For this exercise, write out every entry exactly and leave the pictures out.
^^^^^^^^^^^^^^^^
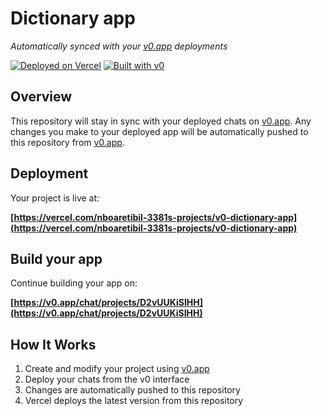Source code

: # Dictionary app

*Automatically synced with your [v0.app](https://v0.app) deployments*

[![Deployed on Vercel](https://img.shields.io/badge/Deployed%20on-Vercel-black?style=for-the-badge&logo=vercel)](https://vercel.com/nboaretibil-3381s-projects/v0-dictionary-app)
[![Built with v0](https://img.shields.io/badge/Built%20with-v0.app-black?style=for-the-badge)](https://v0.app/chat/projects/D2vUUKiSIHH)

## Overview

This repository will stay in sync with your deployed chats on [v0.app](https://v0.app).
Any changes you make to your deployed app will be automatically pushed to this repository from [v0.app](https://v0.app).

## Deployment

Your project is live at:

**[https://vercel.com/nboaretibil-3381s-projects/v0-dictionary-app](https://vercel.com/nboaretibil-3381s-projects/v0-dictionary-app)**

## Build your app

Continue building your app on:

**[https://v0.app/chat/projects/D2vUUKiSIHH](https://v0.app/chat/projects/D2vUUKiSIHH)**

## How It Works

1. Create and modify your project using [v0.app](https://v0.app)
2. Deploy your chats from the v0 interface
3. Changes are automatically pushed to this repository
4. Vercel deploys the latest version from this repository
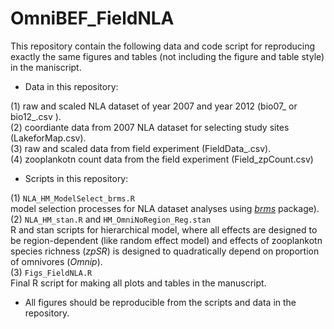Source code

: # OmniBEF_FieldNLA

This repository contain the following data and code script for reproducing exactly the same figures and tables (not including the figure and table style) in the maniscript.

* Data in this repository:

(1) raw and scaled NLA dataset of year 2007 and year 2012 (bio07_ or bio12_.csv ).  
(2) coordiante data from 2007 NLA dataset for selecting study sites (LakeforMap.csv).   
(3) raw and scaled data from field experiment (FieldData_.csv).  
(4) zooplankotn count data from the field experiment (Field_zpCount.csv)

* Scripts in this repository:

(1) `NLA_HM_ModelSelect_brms.R`  
  model selection processes for NLA dataset analyses using [*brms*](https://github.com/paul-buerkner/brms) package).  
(2) `NLA_HM_stan.R` and `HM_OmniNoRegion_Reg.stan`  
  R and stan scripts for hierarchical model, where all effects are designed to be region-dependent (like random effect model) and effects of zooplankotn species richness (_zpSR_) is designed to quadratically depend on proportion of omnivores (_Omnip_).  
(3) `Figs_FieldNLA.R`  
  Final R script for making all plots and tables in the manuscript.
  
* All figures should be reproducible from the scripts and data in the repository.   
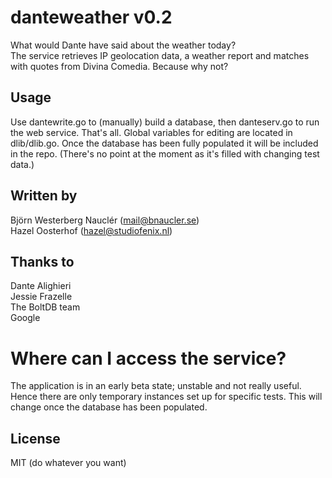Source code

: # danteweather v0.2
What would Dante have said about the weather today?  
The service retrieves IP geolocation data, a weather report and matches with quotes from Divina Comedia. Because why not?

## Usage
Use dantewrite.go to (manually) build a database, then danteserv.go to run the web service. That's all. Global variables for editing are located in dlib/dlib.go. Once the database has been fully populated it will be included in the repo. (There's no point at the moment as it's filled with changing test data.)

## Written by
Björn Westerberg Nauclér (mail@bnaucler.se)  
Hazel Oosterhof (hazel@studiofenix.nl)

## Thanks to
Dante Alighieri  
Jessie Frazelle  
The BoltDB team  
Google

# Where can I access the service?
The application is in an early beta state; unstable and not really useful. Hence there are only temporary instances set up for specific tests. This will change once the database has been populated.

## License
MIT (do whatever you want)
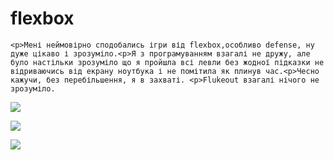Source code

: # flexbox
<!DOCTYPE html>   
<html lang="en">   
<head>   
    <meta charset="UTF-8">   
    <meta http-equiv="X-UA-Compatible" content="IE=edge">   
    <meta name="viewport" content="width=device-width, initial-scale=1.0">   
    <title>News</title>   
</head>   
<body>   
      
    <p>Мені неймовірно сподобались ігри від flexbox,особливо defense, ну дуже цікаво і зрозуміло.<p>Я з програмуванням взагалі не дружу, але було настільки зрозуміло що я пройшла всі левли без жодної підказки не відриваючись від екрану ноутбука і не помітила як плинув час.<p>Чесно кажучи, без перебільшення, я в захваті. <p>Flukeout взагалі нічого не зрозуміло. 
        
<p><img src="https://srv2.imgonline.com.ua/result_img/imgonline-com-ua-Resize-8SjlWt1hHRt.jpg">
  <p><img src="https://srv4.imgonline.com.ua/result_img/imgonline-com-ua-Resize-hUEglwzF6GbfRkx.jpg">
 <p><img src="https://srv2.imgonline.com.ua/result_img/imgonline-com-ua-Resize-f2IhrZpn26zg.jpg">
       
   
   
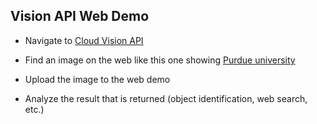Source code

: 

## Vision API Web Demo

* Navigate to [Cloud Vision API](https://cloud.google.com/vision/#vision-api-demo)

* Find an image on the web like this one showing [Purdue university](http://www.purdue.edu/purdue/images/audience/about-banner.jpg)

* Upload the image to the web demo

* Analyze the result that is returned (object identification, web search, etc.)
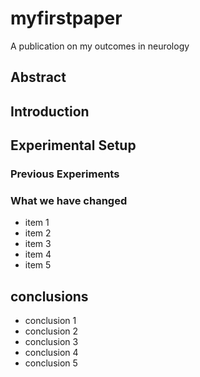 # myfirstpaper 
A publication on my outcomes in neurology

## Abstract

## Introduction

## Experimental Setup
### Previous Experiments
### What we have changed
  - item 1
  - item 2
  - item 3
  - item 4
  - item 5

## conclusions
- conclusion 1
- conclusion 2
- conclusion 3
- conclusion 4
- conclusion 5


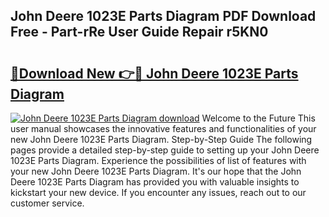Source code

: ## John Deere 1023E Parts Diagram PDF Download Free - Part-rRe User Guide Repair r5KN0

# <h2><a href="http://dflwta5.blite.top/?on=John+Deere+1023E+Parts+Diagram">🔗Download New 👉🔴 John Deere 1023E Parts Diagram</a></h2>

[![John Deere 1023E Parts Diagram download](https://i.imgur.com/lujVjoI.png)](http://dflwta5.blite.top/?on=John+Deere+1023E+Parts+Diagram)
Welcome to the Future This user manual showcases the innovative features and functionalities of your new John Deere 1023E Parts Diagram. Step-by-Step Guide The following pages provide a detailed step-by-step guide to setting up your John Deere 1023E Parts Diagram. Experience the possibilities of list of features with your new John Deere 1023E Parts Diagram. It's our hope that the John Deere 1023E Parts Diagram has provided you with valuable insights to kickstart your new device. If you encounter any issues, reach out to our customer service.
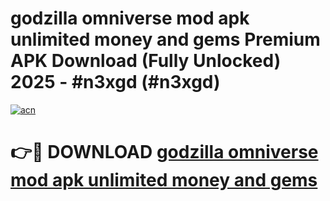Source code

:# godzilla omniverse mod apk unlimited money and gems Premium APK Download (Fully Unlocked) 2025 - #n3xgd (#n3xgd)

[![acn](https://github.com/user-attachments/assets/0f9c940e-d8b0-45ae-aac7-cd30a18b3e1c)](https://app.mediaupload.pro?title=godzilla_omniverse_mod_apk_unlimited_money_and_gems&ref=14F)

# 👉🔴 DOWNLOAD [godzilla omniverse mod apk unlimited money and gems](https://app.mediaupload.pro?title=godzilla_omniverse_mod_apk_unlimited_money_and_gems&ref=14F)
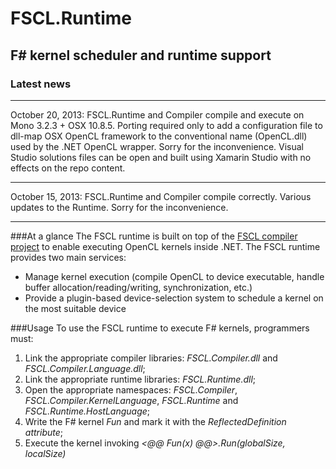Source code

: FSCL.Runtime
============

F# kernel scheduler and runtime support
-----------------------------------------

### Latest news

*****

October 20, 2013: FSCL.Runtime and Compiler compile and execute on Mono 3.2.3 + OSX 10.8.5. 
Porting required only to add a configuration file to dll-map OSX OpenCL framework to the conventional name (OpenCL.dll) used by the .NET OpenCL wrapper. Sorry for the inconvenience.
Visual Studio solutions files can be open and built using Xamarin Studio with no effects on the repo content. 

*****

October 15, 2013: FSCL.Runtime and Compiler compile correctly. Various updates to the Runtime. Sorry for the inconvenience.

*****

###At a glance
The FSCL runtime is built on top of the [FSCL compiler project](https://github.com/GabrieleCocco/FSCL.Compiler) to enable executing
OpenCL kernels inside .NET.
The FSCL runtime provides two main services:

+ Manage kernel execution (compile OpenCL to device executable, handle buffer allocation/reading/writing, synchronization, etc.)
+ Provide a plugin-based device-selection system to schedule a kernel on the most suitable device

###Usage
To use the FSCL runtime to execute F# kernels, programmers must:

1. Link the appropriate compiler libraries: *FSCL.Compiler.dll* and *FSCL.Compiler.Language.dll*;
2. Link the appropriate runtime libraries: *FSCL.Runtime.dll*;
3. Open the appropriate namespaces: *FSCL.Compiler*, *FSCL.Compiler.KernelLanguage*, *FSCL.Runtime* and *FSCL.Runtime.HostLanguage*;
4. Write the F# kernel *Fun* and mark it with the *ReflectedDefinition attribute*;
5. Execute the kernel invoking *<@@ Fun(x) @@>.Run(globalSize, localSize)*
^^^^^^^^^^^^^^^^
SOLUTION:
Source code

: # Dictionary app

*Automatically synced with your [v0.app](https://v0.app) deployments*

[![Deployed on Vercel](https://img.shields.io/badge/Deployed%20on-Vercel-black?style=for-the-badge&logo=vercel)](https://vercel.com/nboaretibil-3381s-projects/v0-dictionary-app)
[![Built with v0](https://img.shields.io/badge/Built%20with-v0.app-black?style=for-the-badge)](https://v0.app/chat/projects/D2vUUKiSIHH)

## Overview

This repository will stay in sync with your deployed chats on [v0.app](https://v0.app).
Any changes you make to your deployed app will be automatically pushed to this repository from [v0.app](https://v0.app).

## Deployment

Your project is live at:

**[https://vercel.com/nboaretibil-3381s-projects/v0-dictionary-app](https://vercel.com/nboaretibil-3381s-projects/v0-dictionary-app)**

## Build your app

Continue building your app on:

**[https://v0.app/chat/projects/D2vUUKiSIHH](https://v0.app/chat/projects/D2vUUKiSIHH)**

## How It Works

1. Create and modify your project using [v0.app](https://v0.app)
2. Deploy your chats from the v0 interface
3. Changes are automatically pushed to this repository
4. Vercel deploys the latest version from this repository
Source code

: # OmniBEF_FieldNLA

This repository contain the following data and code script for reproducing exactly the same figures and tables (not including the figure and table style) in the maniscript.

* Data in this repository:

(1) raw and scaled NLA dataset of year 2007 and year 2012 (bio07_ or bio12_.csv ).  
(2) coordiante data from 2007 NLA dataset for selecting study sites (LakeforMap.csv).   
(3) raw and scaled data from field experiment (FieldData_.csv).  
(4) zooplankotn count data from the field experiment (Field_zpCount.csv)

* Scripts in this repository:

(1) `NLA_HM_ModelSelect_brms.R`  
  model selection processes for NLA dataset analyses using [*brms*](https://github.com/paul-buerkner/brms) package).  
(2) `NLA_HM_stan.R` and `HM_OmniNoRegion_Reg.stan`  
  R and stan scripts for hierarchical model, where all effects are designed to be region-dependent (like random effect model) and effects of zooplankotn species richness (_zpSR_) is designed to quadratically depend on proportion of omnivores (_Omnip_).  
(3) `Figs_FieldNLA.R`  
  Final R script for making all plots and tables in the manuscript.
  
* All figures should be reproducible from the scripts and data in the repository.   
Source code

: # danteweather v0.2
What would Dante have said about the weather today?  
The service retrieves IP geolocation data, a weather report and matches with quotes from Divina Comedia. Because why not?

## Usage
Use dantewrite.go to (manually) build a database, then danteserv.go to run the web service. That's all. Global variables for editing are located in dlib/dlib.go. Once the database has been fully populated it will be included in the repo. (There's no point at the moment as it's filled with changing test data.)

## Written by
Björn Westerberg Nauclér (mail@bnaucler.se)  
Hazel Oosterhof (hazel@studiofenix.nl)

## Thanks to
Dante Alighieri  
Jessie Frazelle  
The BoltDB team  
Google

# Where can I access the service?
The application is in an early beta state; unstable and not really useful. Hence there are only temporary instances set up for specific tests. This will change once the database has been populated.

## License
MIT (do whatever you want)
Source code

: # flexbox
<!DOCTYPE html>   
<html lang="en">   
<head>   
    <meta charset="UTF-8">   
    <meta http-equiv="X-UA-Compatible" content="IE=edge">   
    <meta name="viewport" content="width=device-width, initial-scale=1.0">   
    <title>News</title>   
</head>   
<body>   
      
    <p>Мені неймовірно сподобались ігри від flexbox,особливо defense, ну дуже цікаво і зрозуміло.<p>Я з програмуванням взагалі не дружу, але було настільки зрозуміло що я пройшла всі левли без жодної підказки не відриваючись від екрану ноутбука і не помітила як плинув час.<p>Чесно кажучи, без перебільшення, я в захваті. <p>Flukeout взагалі нічого не зрозуміло. 
        
<p><img src="https://srv2.imgonline.com.ua/result_img/imgonline-com-ua-Resize-8SjlWt1hHRt.jpg">
  <p><img src="https://srv4.imgonline.com.ua/result_img/imgonline-com-ua-Resize-hUEglwzF6GbfRkx.jpg">
 <p><img src="https://srv2.imgonline.com.ua/result_img/imgonline-com-ua-Resize-f2IhrZpn26zg.jpg">
       
   
   
Source code

: 

## Vision API Web Demo

* Navigate to [Cloud Vision API](https://cloud.google.com/vision/#vision-api-demo)

* Find an image on the web like this one showing [Purdue university](http://www.purdue.edu/purdue/images/audience/about-banner.jpg)

* Upload the image to the web demo

* Analyze the result that is returned (object identification, web search, etc.)
 # myfirstpaper 
A publication on my outcomes in neurology

## Abstract

## Introduction

## Experimental Setup
### Previous Experiments
### What we have changed
  - item 1
  - item 2
  - item 3
  - item 4
  - item 5

## conclusions
- conclusion 1
- conclusion 2
- conclusion 3
- conclusion 4
- conclusion 5


Source code

: ## John Deere 1023E Parts Diagram PDF Download Free - Part-rRe User Guide Repair r5KN0

# <h2><a href="http://dflwta5.blite.top/?on=John+Deere+1023E+Parts+Diagram">🔗Download New 👉🔴 John Deere 1023E Parts Diagram</a></h2>

[![John Deere 1023E Parts Diagram download](https://i.imgur.com/lujVjoI.png)](http://dflwta5.blite.top/?on=John+Deere+1023E+Parts+Diagram)
Welcome to the Future This user manual showcases the innovative features and functionalities of your new John Deere 1023E Parts Diagram. Step-by-Step Guide The following pages provide a detailed step-by-step guide to setting up your John Deere 1023E Parts Diagram. Experience the possibilities of list of features with your new John Deere 1023E Parts Diagram. It's our hope that the John Deere 1023E Parts Diagram has provided you with valuable insights to kickstart your new device. If you encounter any issues, reach out to our customer service.
Source code

:# godzilla omniverse mod apk unlimited money and gems Premium APK Download (Fully Unlocked) 2025 - #n3xgd (#n3xgd)

[![acn](https://github.com/user-attachments/assets/0f9c940e-d8b0-45ae-aac7-cd30a18b3e1c)](https://app.mediaupload.pro?title=godzilla_omniverse_mod_apk_unlimited_money_and_gems&ref=14F)

# 👉🔴 DOWNLOAD [godzilla omniverse mod apk unlimited money and gems](https://app.mediaupload.pro?title=godzilla_omniverse_mod_apk_unlimited_money_and_gems&ref=14F)
Source code

: FSCL.Runtime
============

F# kernel scheduler and runtime support
-----------------------------------------

### Latest news

*****

October 20, 2013: FSCL.Runtime and Compiler compile and execute on Mono 3.2.3 + OSX 10.8.5. 
Porting required only to add a configuration file to dll-map OSX OpenCL framework to the conventional name (OpenCL.dll) used by the .NET OpenCL wrapper. Sorry for the inconvenience.
Visual Studio solutions files can be open and built using Xamarin Studio with no effects on the repo content. 

*****

October 15, 2013: FSCL.Runtime and Compiler compile correctly. Various updates to the Runtime. Sorry for the inconvenience.

*****

###At a glance
The FSCL runtime is built on top of the [FSCL compiler project](https://github.com/GabrieleCocco/FSCL.Compiler) to enable executing
OpenCL kernels inside .NET.
The FSCL runtime provides two main services:

+ Manage kernel execution (compile OpenCL to device executable, handle buffer allocation/reading/writing, synchronization, etc.)
+ Provide a plugin-based device-selection system to schedule a kernel on the most suitable device

###Usage
To use the FSCL runtime to execute F# kernels, programmers must:

1. Link the appropriate compiler libraries: *FSCL.Compiler.dll* and *FSCL.Compiler.Language.dll*;
2. Link the appropriate runtime libraries: *FSCL.Runtime.dll*;
3. Open the appropriate namespaces: *FSCL.Compiler*, *FSCL.Compiler.KernelLanguage*, *FSCL.Runtime* and *FSCL.Runtime.HostLanguage*;
4. Write the F# kernel *Fun* and mark it with the *ReflectedDefinition attribute*;
5. Execute the kernel invoking *<@@ Fun(x) @@>.Run(globalSize, localSize)*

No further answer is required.